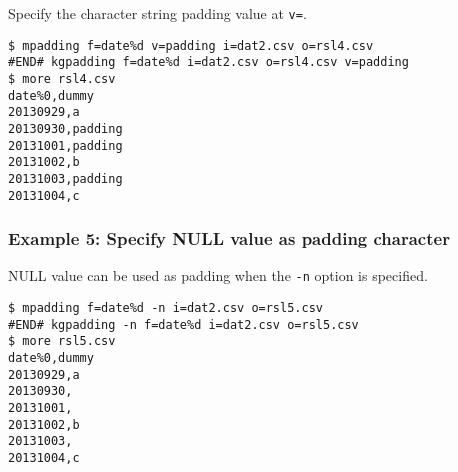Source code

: Specify the character string padding value at \verb|v=|.


\begin{Verbatim}[baselinestretch=0.7,frame=single]
$ mpadding f=date%d v=padding i=dat2.csv o=rsl4.csv
#END# kgpadding f=date%d i=dat2.csv o=rsl4.csv v=padding
$ more rsl4.csv
date%0,dummy
20130929,a
20130930,padding
20131001,padding
20131002,b
20131003,padding
20131004,c
\end{Verbatim}
\subsubsection*{Example 5: Specify NULL value as padding character}

NULL value can be used as padding when the \verb|-n| option is specified.


\begin{Verbatim}[baselinestretch=0.7,frame=single]
$ mpadding f=date%d -n i=dat2.csv o=rsl5.csv
#END# kgpadding -n f=date%d i=dat2.csv o=rsl5.csv
$ more rsl5.csv
date%0,dummy
20130929,a
20130930,
20131001,
20131002,b
20131003,
20131004,c
\end{Verbatim}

-- What you have to do --
Could you repeat all of the entries exactly, without any of the images?

-- Answer to the problem --
Source code

: Specify the character string padding value at \verb|v=|.


\begin{Verbatim}[baselinestretch=0.7,frame=single]
$ mpadding f=date%d v=padding i=dat2.csv o=rsl4.csv
#END# kgpadding f=date%d i=dat2.csv o=rsl4.csv v=padding
$ more rsl4.csv
date%0,dummy
20130929,a
20130930,padding
20131001,padding
20131002,b
20131003,padding
20131004,c
\end{Verbatim}
\subsubsection*{Example 5: Specify NULL value as padding character}

NULL value can be used as padding when the \verb|-n| option is specified.


\begin{Verbatim}[baselinestretch=0.7,frame=single]
$ mpadding f=date%d -n i=dat2.csv o=rsl5.csv
#END# kgpadding -n f=date%d i=dat2.csv o=rsl5.csv
$ more rsl5.csv
date%0,dummy
20130929,a
20130930,
20131001,
20131002,b
20131003,
20131004,c
\end{Verbatim}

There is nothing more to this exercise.